_The task_.
Below are records; work out how many of their lines contain the word "variável" and reply with the number only.
Start of Block
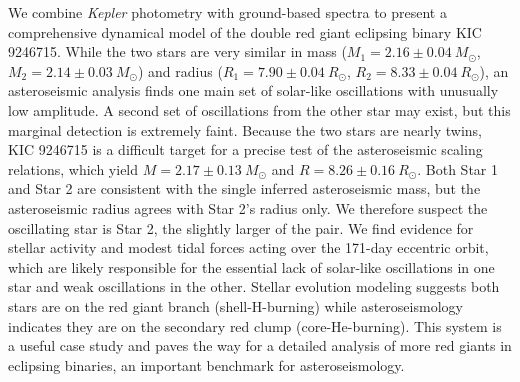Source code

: We combine \emph{Kepler} photometry with ground-based spectra to present a comprehensive dynamical model of the double red giant eclipsing binary KIC 9246715. While the two stars are very similar in mass ($M_1 = 2.16 \pm 0.04\ M_{\odot}$, $M_2 = 2.14 \pm 0.03\ M_{\odot}$) and radius ($R_1 = 7.90 \pm 0.04 \ R_{\odot}$, $R_2 = 8.33 \pm 0.04 \ R_{\odot}$), an asteroseismic analysis finds one main set of solar-like oscillations with unusually low amplitude. A second set of oscillations from the other star may exist, but this marginal detection is extremely faint. Because the two stars are nearly twins, KIC 9246715 is a difficult target for a precise test of the asteroseismic scaling relations, which yield $M = 2.17 \pm 0.13 \ M_{\odot}$ and $R = 8.26 \pm 0.16 \ R_{\odot}$. Both Star 1 and Star 2 are consistent with the single inferred asteroseismic mass, but the asteroseismic radius agrees with Star 2's radius only. We therefore suspect the oscillating star is Star 2, the slightly larger of the pair. We find evidence for stellar activity and modest tidal forces acting over the 171-day eccentric orbit, which are likely responsible for the essential lack of solar-like oscillations in one star and weak oscillations in the other. Stellar evolution modeling suggests both stars are on the red giant branch (shell-H-burning) while asteroseismology indicates they are on the secondary red clump (core-He-burning). This system is a useful case study and paves the way for a detailed analysis of more red giants in eclipsing binaries, an important benchmark for asteroseismology.
  
  
  
  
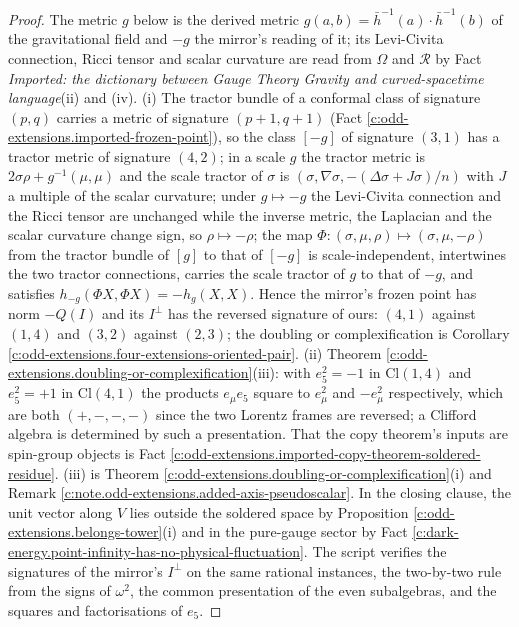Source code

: \documentclass[11pt]{article}
\theoremstyle{definition}
\theoremstyle{plain}
\providecommand{\Cl}{}\renewcommand{\Cl}{\mathrm{Cl}}
\providecommand{\hb}{}\renewcommand{\hb}{\bar{h}}
\begin{document}
\begin{proof}
The metric $g$ below is the derived metric $g(a,b) = \hb^{-1}(a) \cdot \hb^{-1}(b)$ of the gravitational field and $-g$ the mirror's reading of it; its Levi-Civita connection, Ricci tensor and scalar curvature are read from $\Omega$ and $\mathcal{R}$ by Fact \emph{Imported: the dictionary between Gauge Theory Gravity and curved-spacetime language}(ii) and (iv). (i) The tractor bundle of a conformal class of signature $(p,q)$ carries a metric of signature $(p+1,q+1)$ (Fact \ref{c:odd-extensions.imported-frozen-point}), so the class $[-g]$ of signature $(3,1)$ has a tractor metric of signature $(4,2)$; in a scale $g$ the tractor metric is $2\sigma\rho + g^{-1}(\mu,\mu)$ and the scale tractor of $\sigma$ is $(\sigma, \nabla\sigma, -(\Delta\sigma + J\sigma)/n)$ with $J$ a multiple of the scalar curvature; under $g \mapsto -g$ the Levi-Civita connection and the Ricci tensor are unchanged while the inverse metric, the Laplacian and the scalar curvature change sign, so $\rho \mapsto -\rho$; the map $\Phi: (\sigma, \mu, \rho) \mapsto (\sigma, \mu, -\rho)$ from the tractor bundle of $[g]$ to that of $[-g]$ is scale-independent, intertwines the two tractor connections, carries the scale tractor of $g$ to that of $-g$, and satisfies $h_{-g}(\Phi X, \Phi X) = -h_{g}(X, X)$. Hence the mirror's frozen point has norm $-Q(I)$ and its $I^{\perp}$ has the reversed signature of ours: $(4,1)$ against $(1,4)$ and $(3,2)$ against $(2,3)$; the doubling or complexification is Corollary \ref{c:odd-extensions.four-extensions-oriented-pair}. (ii) Theorem \ref{c:odd-extensions.doubling-or-complexification}(iii): with $e_{5}^{2} = -1$ in $\Cl(1,4)$ and $e_{5}^{2} = +1$ in $\Cl(4,1)$ the products $e_{\mu}e_{5}$ square to $e_{\mu}^{2}$ and $-e_{\mu}^{2}$ respectively, which are both $(+,-,-,-)$ since the two Lorentz frames are reversed; a Clifford algebra is determined by such a presentation. That the copy theorem's inputs are spin-group objects is Fact \ref{c:odd-extensions.imported-copy-theorem-soldered-residue}. (iii) is Theorem \ref{c:odd-extensions.doubling-or-complexification}(i) and Remark \ref{c:note.odd-extensions.added-axis-pseudoscalar}. In the closing clause, the unit vector along $V$ lies outside the soldered space by Proposition \ref{c:odd-extensions.belongs-tower}(i) and in the pure-gauge sector by Fact \ref{c:dark-energy.point-infinity-has-no-physical-fluctuation}. The script verifies the signatures of the mirror's $I^{\perp}$ on the same rational instances, the two-by-two rule from the signs of $\omega^{2}$, the common presentation of the even subalgebras, and the squares and factorisations of $e_{5}$.

\end{proof}
\end{document}
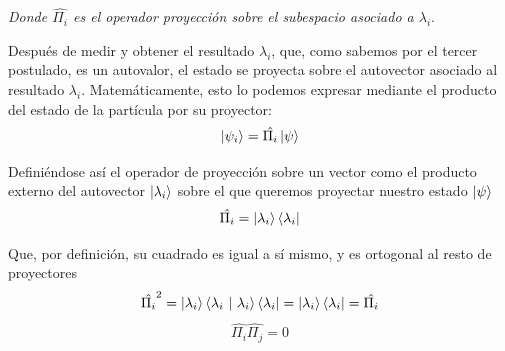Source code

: \documentclass{article}
\numberwithin{equation}{section} %
\begin{document}
    \vspace{2mm}
    \textit{Donde \( \hat{\Pi_{i}} \) es el operador proyección sobre el subespacio asociado a \( \lambda_{i} \)}.
    
    \vspace{5mm}

    Después de medir y obtener el resultado \( \lambda_{i} \), que, como sabemos por el tercer postulado, es un autovalor, el estado se proyecta sobre el autovector asociado al resultado \( \lambda_{i} \). Matemáticamente, esto lo podemos expresar mediante el producto del estado de la partícula por su proyector:
    \begin{equation}
        \ket{\psi_{i}} = \hat{\Pi_{i}} \ket{\psi}
        \label{eq: proyeccion_estado}
    \end{equation}

    \vspace{1.5mm}

    Definiéndose así el operador de proyección sobre un vector como el producto externo del autovector \( \ket{\lambda_{i}} \) sobre el que queremos proyectar nuestro estado \( \ket{\psi} \)
    \begin{equation*}
        \hat{\Pi_{i}} = \ket{\lambda_{i}} \bra{\lambda_{i}}
    \end{equation*} 

    \vspace{1.5mm}

    Que, por definición, su cuadrado es igual a sí mismo, y es ortogonal al resto de proyectores
    \begin{equation*}
        \hat{\Pi_{i}} ^ {2} = \ket{\lambda_{i}} \braket{\lambda_{i} \ | \ \lambda_{i}} \bra{\lambda_{i}} = \ket{\lambda_{i}} \bra{\lambda_{i}} = \hat{\Pi_{i}}
    \end{equation*}
    \begin{equation*}
        \hat{\Pi_{i}} \hat{\Pi_{j}} = 0
    \end{equation*}

    \vspace{1.5mm}
\end{document}
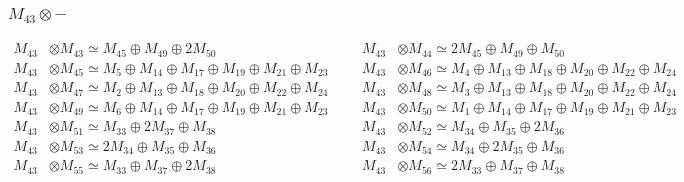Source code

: \subsubsection{$ M_{43}\otimes -$}
\begin{align*}
M_{43} &\otimes M_{43} \simeq M_{45} \oplus M_{49} \oplus 2M_{50} &&& M_{43} &\otimes M_{44} \simeq 2M_{45} \oplus M_{49} \oplus M_{50}\\
M_{43} &\otimes M_{45} \simeq M_{5} \oplus M_{14} \oplus M_{17} \oplus M_{19} \oplus M_{21} \oplus M_{23} &&& M_{43} &\otimes M_{46} \simeq M_{4} \oplus M_{13} \oplus M_{18} \oplus M_{20} \oplus M_{22} \oplus M_{24}\\
M_{43} &\otimes M_{47} \simeq M_{2} \oplus M_{13} \oplus M_{18} \oplus M_{20} \oplus M_{22} \oplus M_{24} &&& M_{43} &\otimes M_{48} \simeq M_{3} \oplus M_{13} \oplus M_{18} \oplus M_{20} \oplus M_{22} \oplus M_{24}\\
M_{43} &\otimes M_{49} \simeq M_{6} \oplus M_{14} \oplus M_{17} \oplus M_{19} \oplus M_{21} \oplus M_{23} &&& M_{43} &\otimes M_{50} \simeq M_{1} \oplus M_{14} \oplus M_{17} \oplus M_{19} \oplus M_{21} \oplus M_{23}\\
M_{43} &\otimes M_{51} \simeq M_{33} \oplus 2M_{37} \oplus M_{38} &&& M_{43} &\otimes M_{52} \simeq M_{34} \oplus M_{35} \oplus 2M_{36}\\
M_{43} &\otimes M_{53} \simeq 2M_{34} \oplus M_{35} \oplus M_{36} &&& M_{43} &\otimes M_{54} \simeq M_{34} \oplus 2M_{35} \oplus M_{36}\\
M_{43} &\otimes M_{55} \simeq M_{33} \oplus M_{37} \oplus 2M_{38} &&& M_{43} &\otimes M_{56} \simeq 2M_{33} \oplus M_{37} \oplus M_{38}\\
\end{align*}

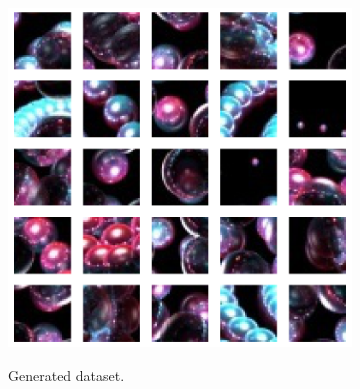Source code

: \documentclass[letterpaper]{article} %
\begin{document}
\begin{figure}[h!]
\centering
\begin{subfigure}{0.22\textwidth}
\begin{center}
\begin{minipage}[t]{0.95\linewidth}
\begin{centering}
{\includegraphics[width=\linewidth]{frame_samples.png}}
\caption{Generated dataset.}
\label{fig:frame_dataset}
\end{centering}
\end{minipage}
\end{center}
\end{subfigure}
\begin{subfigure}{0.22\textwidth}
\begin{center}
\begin{minipage}[t]{0.95\linewidth}
\begin{centering}

\end{centering}
\end{minipage}
\end{center}
\end{subfigure}
\end{figure}
\end{document}
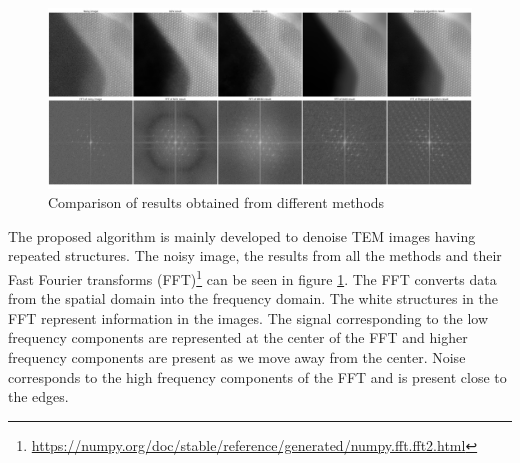 \documentclass[fleqn,10pt]{wlscirep}
\begin{document}
	\begin{figure}
		\centering
		\includegraphics[scale=0.09]{./imgs/comparison.jpg}
		\caption{Comparison of results obtained from different methods}
		\label{fig:comparison}
	\end{figure}
	
	
	The proposed algorithm is mainly developed to denoise TEM images having repeated structures. The noisy image, the results from all the methods and their Fast Fourier transforms (FFT)\footnote{\url{https://numpy.org/doc/stable/reference/generated/numpy.fft.fft2.html}} can be seen in figure \ref{fig:comparison}. The FFT converts data from the spatial domain into the frequency domain. The white structures in the FFT represent information in the images. The signal corresponding to the low frequency components are represented at the center of the FFT and higher frequency components are present as we move away from the center. Noise corresponds to the high frequency components of the FFT and is present close to the edges.
	
\end{document}

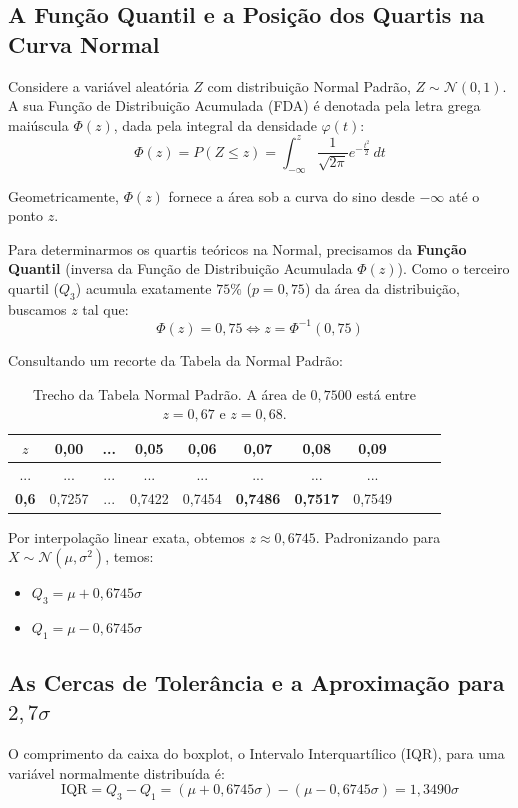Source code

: \documentclass[12pt,a4paper]{article}
\begin{document}
\subsection{A Função Quantil e a Posição dos Quartis na Curva Normal}
Considere a variável aleatória $Z$ com distribuição Normal Padrão, $Z \sim \mathcal{N}(0, 1)$. A sua Função de Distribuição Acumulada (FDA) é denotada pela letra grega maiúscula $\Phi(z)$, dada pela integral da densidade $\varphi(t)$:
\begin{equation}
\Phi(z) = P(Z \le z) = \int_{-\infty}^{z} \frac{1}{\sqrt{2\pi}} e^{-\frac{t^2}{2}} \, dt
\end{equation}

Geometricamente, $\Phi(z)$ fornece a área sob a curva do sino desde $-\infty$ até o ponto $z$.

Para determinarmos os quartis teóricos na Normal, precisamos da \textbf{Função Quantil} (inversa da Função de Distribuição Acumulada $\Phi(z)$). Como o terceiro quartil ($Q_3$) acumula exatamente $75\%$ ($p = 0,75$) da área da distribuição, buscamos $z$ tal que:
\begin{equation}
\Phi(z) = 0,75 \iff z = \Phi^{-1}(0,75)
\end{equation}

Consultando um recorte da Tabela da Normal Padrão:
\begin{table}[H]
\centering
\begin{tabular}{@{}c|cccccccccc@{}}
\toprule
$z$ & 0,00 & ... & 0,05 & 0,06 & \textbf{0,07} & \textbf{0,08} & 0,09 \\ \midrule
... & ... & ... & ... & ... & ... & ... & ... \\
\textbf{0,6} & 0,7257 & ... & 0,7422 & 0,7454 & \textbf{0,7486} & \textbf{0,7517} & 0,7549 \\
\bottomrule
\end{tabular}
\caption{Trecho da Tabela Normal Padrão. A área de $0,7500$ está entre $z=0,67$ e $z=0,68$.}
\end{table}

Por interpolação linear exata, obtemos $z \approx 0,6745$. Padronizando para $X \sim \mathcal{N}(\mu, \sigma^2)$, temos:
\begin{itemize}
    \item $Q_3 = \mu + 0,6745\sigma$
    \item $Q_1 = \mu - 0,6745\sigma$
\end{itemize}

\subsection{As Cercas de Tolerância e a Aproximação para $2,7\sigma$}
O comprimento da caixa do boxplot, o Intervalo Interquartílico (IQR), para uma variável normalmente distribuída é:
\begin{equation}
\text{IQR} = Q_3 - Q_1 = (\mu + 0,6745\sigma) - (\mu - 0,6745\sigma) = 1,3490\sigma
\end{equation}
\end{document}
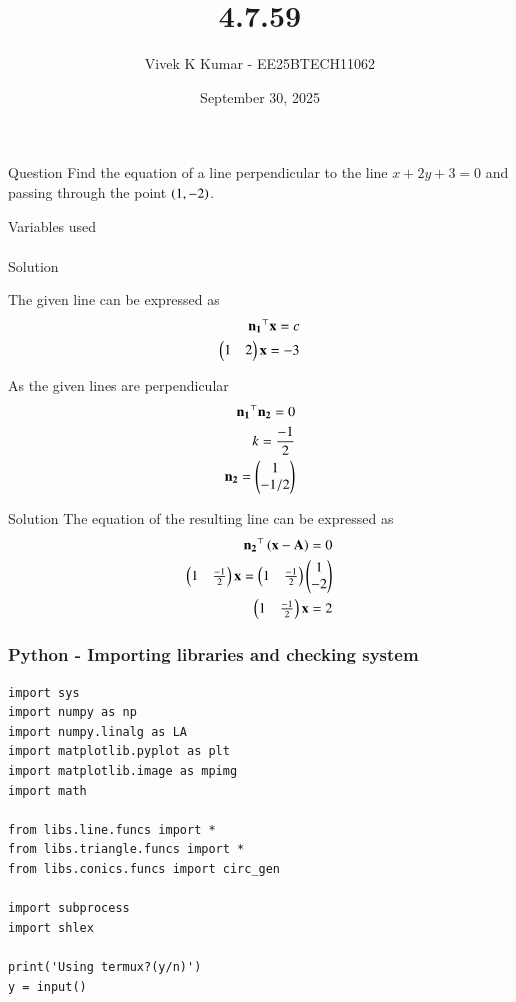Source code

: \documentclass{beamer}
\title 
{4.7.59}
\date{September 30, 2025}
\author 
{Vivek K Kumar - EE25BTECH11062}
\begin{document}
\frame{\titlepage}
\begin{frame}{Question}
Find the equation of a line perpendicular to the line $x + 2y + 3 = 0$ and passing
through the point $\left(1, -2\right)$.
\end{frame}

\begin{frame}{Variables used}
\begin{align}
\end{align}
\begin{table}[H]    
  \centering
  
  \caption{Variables used}
  \label{tab:4.7.59}
\end{table}

\end{frame}

\begin{frame}{Solution}

The given line can be expressed as 
\begin{align}
    \mathbf{n_1}^\top \mathbf{x} = c \\
    \begin{pmatrix}1 & 2\end{pmatrix}\mathbf{x} = -3\\
\end{align}

As the given lines are perpendicular
\begin{align}
    \mathbf{n_1}^\top \mathbf{n_2} = 0 \\
    k = \frac{-1}{2}\\
    \mathbf{n_2} = \begin{pmatrix}1 \\ -1/2\end{pmatrix}
\end{align}
\end{frame}

\begin{frame}{Solution}
The equation of the resulting line can be expressed as
\begin{align}
    \mathbf{n_2}^\top\left(\mathbf{x} - \mathbf{A}\right) = 0\\
    \begin{pmatrix}1 & \frac{-1}{2}\end{pmatrix}\mathbf{x} = \begin{pmatrix}1 & \frac{-1}{2}\end{pmatrix}\begin{pmatrix}1 \\ -2\end{pmatrix}\\
    \begin{pmatrix}1 & \frac{-1}{2}\end{pmatrix}\mathbf{x} = 2
\end{align}
\end{frame}

\begin{frame}[fragile]
    \frametitle{Python - Importing libraries and checking system}
    \begin{lstlisting}
import sys
import numpy as np
import numpy.linalg as LA
import matplotlib.pyplot as plt
import matplotlib.image as mpimg
import math

from libs.line.funcs import *
from libs.triangle.funcs import *
from libs.conics.funcs import circ_gen

import subprocess
import shlex

print('Using termux?(y/n)')
y = input()
\end{lstlisting}
\end{frame}
\end{document}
End of Block
_Answer section_.
2